▸ What you need to do: The records appear below. Copy each one exactly.

Source records
------------------------------------------------------------------------

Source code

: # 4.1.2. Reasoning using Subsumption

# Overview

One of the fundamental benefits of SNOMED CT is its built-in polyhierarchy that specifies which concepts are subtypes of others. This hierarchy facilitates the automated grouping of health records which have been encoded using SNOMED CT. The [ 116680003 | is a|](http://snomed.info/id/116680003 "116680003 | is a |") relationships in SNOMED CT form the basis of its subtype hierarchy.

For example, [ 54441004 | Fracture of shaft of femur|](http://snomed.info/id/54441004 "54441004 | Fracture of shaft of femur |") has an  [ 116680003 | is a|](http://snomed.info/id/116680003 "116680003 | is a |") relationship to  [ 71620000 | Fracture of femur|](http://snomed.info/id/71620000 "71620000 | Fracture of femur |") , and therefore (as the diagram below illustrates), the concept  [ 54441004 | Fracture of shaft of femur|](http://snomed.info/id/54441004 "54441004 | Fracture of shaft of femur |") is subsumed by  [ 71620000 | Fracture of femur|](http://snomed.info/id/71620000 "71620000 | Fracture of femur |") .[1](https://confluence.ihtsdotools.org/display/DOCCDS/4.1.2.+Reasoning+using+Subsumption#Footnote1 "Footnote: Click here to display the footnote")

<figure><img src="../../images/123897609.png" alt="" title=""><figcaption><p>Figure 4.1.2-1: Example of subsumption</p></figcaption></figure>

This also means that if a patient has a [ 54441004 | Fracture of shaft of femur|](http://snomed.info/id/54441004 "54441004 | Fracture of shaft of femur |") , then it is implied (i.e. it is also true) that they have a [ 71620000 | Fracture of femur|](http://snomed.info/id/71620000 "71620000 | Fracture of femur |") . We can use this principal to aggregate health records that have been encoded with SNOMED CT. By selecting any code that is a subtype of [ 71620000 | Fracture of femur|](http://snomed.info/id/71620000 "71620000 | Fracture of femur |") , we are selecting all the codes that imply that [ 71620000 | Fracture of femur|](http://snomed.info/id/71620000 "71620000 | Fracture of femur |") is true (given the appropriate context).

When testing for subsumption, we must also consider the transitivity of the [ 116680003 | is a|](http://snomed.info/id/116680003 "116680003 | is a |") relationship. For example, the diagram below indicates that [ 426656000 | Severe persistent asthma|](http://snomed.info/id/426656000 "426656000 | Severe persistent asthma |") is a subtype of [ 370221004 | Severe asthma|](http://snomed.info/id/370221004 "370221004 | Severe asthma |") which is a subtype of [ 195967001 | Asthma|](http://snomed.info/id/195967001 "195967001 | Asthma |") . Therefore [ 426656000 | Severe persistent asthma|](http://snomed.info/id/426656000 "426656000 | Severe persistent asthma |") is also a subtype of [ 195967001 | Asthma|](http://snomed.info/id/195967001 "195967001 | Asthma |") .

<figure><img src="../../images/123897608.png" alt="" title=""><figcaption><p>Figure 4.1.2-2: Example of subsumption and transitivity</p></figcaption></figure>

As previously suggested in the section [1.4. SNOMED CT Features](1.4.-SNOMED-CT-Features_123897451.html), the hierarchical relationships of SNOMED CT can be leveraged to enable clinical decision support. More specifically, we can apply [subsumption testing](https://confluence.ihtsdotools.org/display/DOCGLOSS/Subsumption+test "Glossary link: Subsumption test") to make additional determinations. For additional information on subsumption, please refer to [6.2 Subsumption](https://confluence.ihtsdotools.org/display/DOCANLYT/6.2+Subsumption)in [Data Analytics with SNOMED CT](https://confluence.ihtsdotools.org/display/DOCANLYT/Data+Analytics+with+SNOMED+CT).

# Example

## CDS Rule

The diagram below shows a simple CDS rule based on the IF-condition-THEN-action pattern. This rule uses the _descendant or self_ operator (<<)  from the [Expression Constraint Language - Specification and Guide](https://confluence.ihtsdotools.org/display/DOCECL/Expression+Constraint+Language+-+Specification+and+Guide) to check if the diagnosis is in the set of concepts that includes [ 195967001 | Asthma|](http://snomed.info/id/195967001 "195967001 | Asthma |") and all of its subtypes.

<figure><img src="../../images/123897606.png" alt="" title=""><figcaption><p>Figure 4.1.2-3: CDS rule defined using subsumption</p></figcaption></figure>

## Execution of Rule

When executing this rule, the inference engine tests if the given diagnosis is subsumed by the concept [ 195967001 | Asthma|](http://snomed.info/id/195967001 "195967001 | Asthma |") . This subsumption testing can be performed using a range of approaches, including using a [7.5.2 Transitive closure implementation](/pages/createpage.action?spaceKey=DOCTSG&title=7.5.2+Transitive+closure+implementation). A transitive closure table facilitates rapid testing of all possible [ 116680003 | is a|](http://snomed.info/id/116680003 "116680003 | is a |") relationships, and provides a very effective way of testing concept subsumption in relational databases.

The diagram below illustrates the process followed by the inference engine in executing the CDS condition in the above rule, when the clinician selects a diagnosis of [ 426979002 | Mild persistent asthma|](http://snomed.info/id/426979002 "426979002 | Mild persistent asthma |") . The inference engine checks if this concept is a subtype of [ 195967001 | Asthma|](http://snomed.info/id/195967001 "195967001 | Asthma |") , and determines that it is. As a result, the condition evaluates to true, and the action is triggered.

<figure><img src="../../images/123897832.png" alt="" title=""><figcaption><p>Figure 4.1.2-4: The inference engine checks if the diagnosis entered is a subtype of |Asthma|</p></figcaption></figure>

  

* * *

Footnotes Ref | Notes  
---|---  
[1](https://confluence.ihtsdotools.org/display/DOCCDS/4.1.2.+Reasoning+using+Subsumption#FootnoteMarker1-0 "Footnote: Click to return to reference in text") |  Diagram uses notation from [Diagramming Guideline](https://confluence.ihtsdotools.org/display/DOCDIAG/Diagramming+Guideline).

------------------------------------------------------------------------

▸ Solution to this exercise:
Source code

: # 4.1.2. Reasoning using Subsumption

# Overview

One of the fundamental benefits of SNOMED CT is its built-in polyhierarchy that specifies which concepts are subtypes of others. This hierarchy facilitates the automated grouping of health records which have been encoded using SNOMED CT. The [ 116680003 | is a|](http://snomed.info/id/116680003 "116680003 | is a |") relationships in SNOMED CT form the basis of its subtype hierarchy.

For example, [ 54441004 | Fracture of shaft of femur|](http://snomed.info/id/54441004 "54441004 | Fracture of shaft of femur |") has an  [ 116680003 | is a|](http://snomed.info/id/116680003 "116680003 | is a |") relationship to  [ 71620000 | Fracture of femur|](http://snomed.info/id/71620000 "71620000 | Fracture of femur |") , and therefore (as the diagram below illustrates), the concept  [ 54441004 | Fracture of shaft of femur|](http://snomed.info/id/54441004 "54441004 | Fracture of shaft of femur |") is subsumed by  [ 71620000 | Fracture of femur|](http://snomed.info/id/71620000 "71620000 | Fracture of femur |") .[1](https://confluence.ihtsdotools.org/display/DOCCDS/4.1.2.+Reasoning+using+Subsumption#Footnote1 "Footnote: Click here to display the footnote")

<figure><img src="../../images/123897609.png" alt="" title=""><figcaption><p>Figure 4.1.2-1: Example of subsumption</p></figcaption></figure>

This also means that if a patient has a [ 54441004 | Fracture of shaft of femur|](http://snomed.info/id/54441004 "54441004 | Fracture of shaft of femur |") , then it is implied (i.e. it is also true) that they have a [ 71620000 | Fracture of femur|](http://snomed.info/id/71620000 "71620000 | Fracture of femur |") . We can use this principal to aggregate health records that have been encoded with SNOMED CT. By selecting any code that is a subtype of [ 71620000 | Fracture of femur|](http://snomed.info/id/71620000 "71620000 | Fracture of femur |") , we are selecting all the codes that imply that [ 71620000 | Fracture of femur|](http://snomed.info/id/71620000 "71620000 | Fracture of femur |") is true (given the appropriate context).

When testing for subsumption, we must also consider the transitivity of the [ 116680003 | is a|](http://snomed.info/id/116680003 "116680003 | is a |") relationship. For example, the diagram below indicates that [ 426656000 | Severe persistent asthma|](http://snomed.info/id/426656000 "426656000 | Severe persistent asthma |") is a subtype of [ 370221004 | Severe asthma|](http://snomed.info/id/370221004 "370221004 | Severe asthma |") which is a subtype of [ 195967001 | Asthma|](http://snomed.info/id/195967001 "195967001 | Asthma |") . Therefore [ 426656000 | Severe persistent asthma|](http://snomed.info/id/426656000 "426656000 | Severe persistent asthma |") is also a subtype of [ 195967001 | Asthma|](http://snomed.info/id/195967001 "195967001 | Asthma |") .

<figure><img src="../../images/123897608.png" alt="" title=""><figcaption><p>Figure 4.1.2-2: Example of subsumption and transitivity</p></figcaption></figure>

As previously suggested in the section [1.4. SNOMED CT Features](1.4.-SNOMED-CT-Features_123897451.html), the hierarchical relationships of SNOMED CT can be leveraged to enable clinical decision support. More specifically, we can apply [subsumption testing](https://confluence.ihtsdotools.org/display/DOCGLOSS/Subsumption+test "Glossary link: Subsumption test") to make additional determinations. For additional information on subsumption, please refer to [6.2 Subsumption](https://confluence.ihtsdotools.org/display/DOCANLYT/6.2+Subsumption)in [Data Analytics with SNOMED CT](https://confluence.ihtsdotools.org/display/DOCANLYT/Data+Analytics+with+SNOMED+CT).

# Example

## CDS Rule

The diagram below shows a simple CDS rule based on the IF-condition-THEN-action pattern. This rule uses the _descendant or self_ operator (<<)  from the [Expression Constraint Language - Specification and Guide](https://confluence.ihtsdotools.org/display/DOCECL/Expression+Constraint+Language+-+Specification+and+Guide) to check if the diagnosis is in the set of concepts that includes [ 195967001 | Asthma|](http://snomed.info/id/195967001 "195967001 | Asthma |") and all of its subtypes.

<figure><img src="../../images/123897606.png" alt="" title=""><figcaption><p>Figure 4.1.2-3: CDS rule defined using subsumption</p></figcaption></figure>

## Execution of Rule

When executing this rule, the inference engine tests if the given diagnosis is subsumed by the concept [ 195967001 | Asthma|](http://snomed.info/id/195967001 "195967001 | Asthma |") . This subsumption testing can be performed using a range of approaches, including using a [7.5.2 Transitive closure implementation](/pages/createpage.action?spaceKey=DOCTSG&title=7.5.2+Transitive+closure+implementation). A transitive closure table facilitates rapid testing of all possible [ 116680003 | is a|](http://snomed.info/id/116680003 "116680003 | is a |") relationships, and provides a very effective way of testing concept subsumption in relational databases.

The diagram below illustrates the process followed by the inference engine in executing the CDS condition in the above rule, when the clinician selects a diagnosis of [ 426979002 | Mild persistent asthma|](http://snomed.info/id/426979002 "426979002 | Mild persistent asthma |") . The inference engine checks if this concept is a subtype of [ 195967001 | Asthma|](http://snomed.info/id/195967001 "195967001 | Asthma |") , and determines that it is. As a result, the condition evaluates to true, and the action is triggered.

<figure><img src="../../images/123897832.png" alt="" title=""><figcaption><p>Figure 4.1.2-4: The inference engine checks if the diagnosis entered is a subtype of |Asthma|</p></figcaption></figure>

  

* * *

Footnotes Ref | Notes  
---|---  
[1](https://confluence.ihtsdotools.org/display/DOCCDS/4.1.2.+Reasoning+using+Subsumption#FootnoteMarker1-0 "Footnote: Click to return to reference in text") |  Diagram uses notation from [Diagramming Guideline](https://confluence.ihtsdotools.org/display/DOCDIAG/Diagramming+Guideline).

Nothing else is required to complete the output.